Problem description: Where a line of the records holds the string "provided", copy that line.
*** Extracted information ***
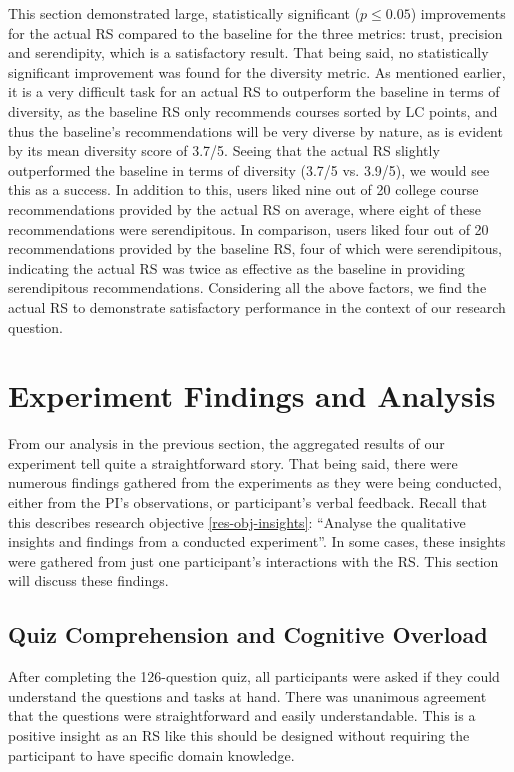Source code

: This section demonstrated large, statistically significant ($p \leq 0.05$) improvements 
for the actual RS compared to the baseline for the three metrics:
trust, precision and serendipity,
which is a satisfactory result.
That being said, no statistically significant improvement was found for the diversity metric.
As mentioned earlier, it is a very difficult task for an actual RS to outperform the baseline in terms of diversity,
as the baseline RS only recommends courses 
sorted by LC points, and thus the baseline's recommendations will be very diverse by nature, as is evident by its mean diversity score of 3.7/5.
Seeing that the actual RS slightly outperformed the baseline in terms of diversity (3.7/5 vs. 3.9/5),
we would see this as a success.
In addition to this, users liked nine out of 20 college course recommendations provided by the actual RS on average,
where eight of these recommendations were serendipitous.
In comparison, users liked four out of 20 recommendations provided by the baseline RS,
four of which were serendipitous,
indicating the actual RS was twice as effective as the baseline in providing serendipitous recommendations.
Considering all the above factors, we find the actual RS to demonstrate satisfactory performance in the context of our research question.

\section{Experiment Findings and Analysis}
\label{sec:experiment-findings}

From our analysis in the previous section, the aggregated results of our experiment tell quite a straightforward story.
That being said, there were numerous findings gathered from the experiments as they were being conducted,
either from the PI's observations, or participant's verbal feedback.
Recall that this describes research objective \ref{res-obj-insights}: ``Analyse the qualitative insights and findings from a conducted experiment''.
In some cases, these insights were gathered from just one participant's interactions with the RS.
This section will discuss these findings.

\subsection{Quiz Comprehension and Cognitive Overload}

After completing the 126-question quiz, all participants were asked if they could understand the questions 
and tasks at hand. 
There was unanimous agreement that the questions were straightforward and easily understandable.
This is a positive insight as an RS like this should be designed without requiring the participant to have specific domain knowledge.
*** End of Extracted information ***
Output:
In addition to this, users liked nine out of 20 college course recommendations provided by the actual RS on average,
In comparison, users liked four out of 20 recommendations provided by the baseline RS,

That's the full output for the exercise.